It’s like being shaken by the shoulders and slapped around the head, it’s like being a child again, being lost, but the most terrifying thing of all is the ending,



same way i feel when i read your posts except replace 'terrifying' with relieving

#6
lol why would you read my posts
#7
i see from the cover that you read the book in french. maybe if you read it in your own language you might actually understand it and write a review that's not total nonsense
#8
stop being a big old meany. there's a lot of socially necessary labour time in dat op
#9
i dont know about the death of criticism but your 'critique' could be the death of a 8th grade composition teacher
#10

DRUXXX posted:
lol yeah im sure the novel ahs no meaning



ehav you actually read it

#11

DRUXXX posted:
i dont know about the death of criticism but your 'critique' could be the death of a 8th grade composition teacher



ok clearly you havent actually read it n/m

#12
uh... uh... your OP is like airplane food because uh... it tastes canned and no one wants it
#13
I shouldn’t have written anything.
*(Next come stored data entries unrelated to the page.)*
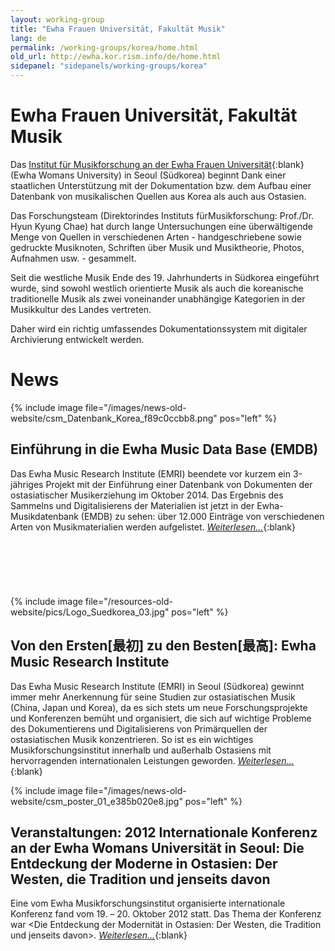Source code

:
 ```yaml
---
layout: working-group
title: "Ewha Frauen Universität, Fakultät Musik"
lang: de
permalink: /working-groups/korea/home.html
old_url: http://ewha.kor.rism.info/de/home.html
sidepanel: "sidepanels/working-groups/korea"
---
```


# Ewha Frauen Universität, Fakultät Musik

Das [Institut für Musikforschung an der Ewha Frauen Universität](http://musicie.ewha.ac.kr/){:blank} (Ewha Womans University) in Seoul (Südkorea) beginnt Dank einer staatlichen Unterstützung mit der Dokumentation bzw. dem Aufbau einer Datenbank von musikalischen Quellen aus Korea als auch aus Ostasien.

Das Forschungsteam (Direktorindes Instituts fürMusikforschung: Prof./Dr. Hyun Kyung Chae) hat durch lange Untersuchungen eine überwältigende Menge von Quellen in verschiedenen Arten - handgeschriebene sowie gedruckte Musiknoten, Schriften über Musik und Musiktheorie, Photos, Aufnahmen usw. - gesammelt.

Seit die westliche Musik Ende des 19. Jahrhunderts in Südkorea eingeführt wurde, sind sowohl westlich orientierte Musik als auch die koreanische traditionelle Musik als zwei voneinander unabhängige Kategorien in der Musikkultur des Landes vertreten.

Daher wird ein richtig umfassendes Dokumentationssystem mit digitaler Archivierung entwickelt werden.



# News

{% include image file="/images/news-old-website/csm_Datenbank_Korea_f89c0ccbb8.png" pos="left" %}

## Einführung in die Ewha Music Data Base (EMDB)
Das Ewha Music Research Institute (EMRI) beendete vor kurzem ein 3-jähriges Projekt mit der Einführung einer Datenbank von Dokumenten der ostasiatischer Musikerziehung im Oktober 2014. Das Ergebnis des Sammelns und Digitalisierens der Materialien ist jetzt in der Ewha-Musikdatenbank (EMDB) zu sehen: über 12.000 Einträge von verschiedenen Arten von Musikmaterialien werden aufgelistet. [_Weiterlesen..._](/electronic_resources/2015/04/14/introducing-the-ewha-music-data-base-emdb.html){:blank}  
\
\
\
\
\
\
{% include image file="/resources-old-website/pics/Logo_Suedkorea_03.jpg" pos="left" %}

## Von den Ersten[最初] zu den Besten[最高]: Ewha Music Research Institute
Das Ewha Music Research Institute (EMRI) in Seoul (Südkorea) gewinnt immer mehr Anerkennung für seine Studien zur ostasiatischen Musik (China, Japan und Korea), da es sich stets um neue Forschungsprojekte und Konferenzen bemüht und organisiert, die sich auf wichtige Probleme des Dokumentierens und Digitalisierens von Primärquellen der ostasiatischen Musik konzentrieren. So ist es ein wichtiges Musikforschungsinstitut innerhalb und außerhalb Ostasiens mit hervorragenden internationalen Leistungen geworden. [_Weiterlesen..._](/in_the_news/2015/03/12/from-the-first-to-the-best-ewha-music.html){:blank}  


{% include image file="/images/news-old-website/csm_poster_01_e385b020e8.jpg" pos="left" %}

## Veranstaltungen: 2012 Internationale Konferenz an der Ewha Womans Universität in Seoul: Die Entdeckung der Moderne in Ostasien: Der Westen, die Tradition und jenseits davon

Eine vom Ewha Musikforschungsinstitut organisierte internationale Konferenz fand vom 19. – 20. Oktober 2012 statt. Das Thema der Konferenz war \<Die Entdeckung der Modernität in Ostasien: Der Westen, die Tradition und jenseits davon\>. [_Weiterlesen..._](/events/2013/01/24/2012-international-conference-at-ewha-womans.html){:blank}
I am plunged into a novel about nothing, without a distinct narrative voice. Meaninglessness is easy enough to accept, after a while. I face it, I cringe from its glare, it is out of reach, the novel is over, I go on.
#14
[account deactivated]
#15
in terms of Lacan / Kant i think Beckett's trilogy reads more like the irreducible void of the subject: there is no actual "subject", there is just a void where subject would be that repels the relentless drive that Beckett imposes on that subject to be reduced, but it won't reduce, it constantly dances around and survives just-barely extant. Also reminds me of Schelling and the Grund's becoming that is inherent in the Ungrund, where the Grund, and then God, must come to be as a result of the baseline pre-existing perfect void. Beckett is a mystic of postwar european nihilism in a good way, not this resigned Just Telling How It Is depressotard bullshit
#16
there isn't a subject in the normal sense of the word but its not a void either i dont think.... it splits itself off into multiples and then recentres itself.... its like a body without organs, a plane of possibilities, except that all of its becomings are incomplete, they're failures, and the true goal is an un-being, a silence, a void that hasnot yet been reached..... i agree that beckett is a mystic but not that he's a nihilist, i think he really does believe in something and something important but he doesn't know what it is yet..... beckett is a very humble writer and thats rare as fuck
#17
i havent read any schelling so i cant talk bout Grunds but they put me in mind of a tusky lil dr seuss character, a relative of the grinch perhaps.... merry boxing day
#18
real talk tho dead ken i actually liked the op a lot. i was just jivin' you a little bit. i think your 'critique' did what it was supposed to do because it expressed, more than anything, the feelings the unnameable gave you. i love literature, but i hate all the pretentious shit people write about literature. i think it should be about feeling. (or that might just be the way i justify to myself the fact that i really do enjoy reading martin amis books lol)
#19
i really like beckett sometimes. i also really like adorno's "trying to understand endgame" sometimes also because it also addresses this point of intelligibility-yet-meaninglessness that i think is so essential to the political dimension of beckett's work with this mimesis of the capitalist ratio which is itself internally intelligible yet completely meaningless. so yeah. i guess what i am saying is that you are doing an adorno thing sort of.
#20

deadken posted:
there isn't a subject in the normal sense of the word but its not a void either i dont think.... it splits itself off into multiples and then recentres itself.... its like a body without organs, a plane of possibilities, except that all of its becomings are incomplete, they're failures, and the true goal is an un-being, a silence, a void that hasnot yet been reached..... i agree that beckett is a mystic but not that he's a nihilist, i think he really does believe in something and something important but he doesn't know what it is yet..... beckett is a very humble writer and thats rare as fuck



the point of beckett is to show that unbeing is not really possible, at least within the frame of subjectivity. this is the old kantian trope but its displayed well in his work and allows us to explore its emotional depth and suchlike.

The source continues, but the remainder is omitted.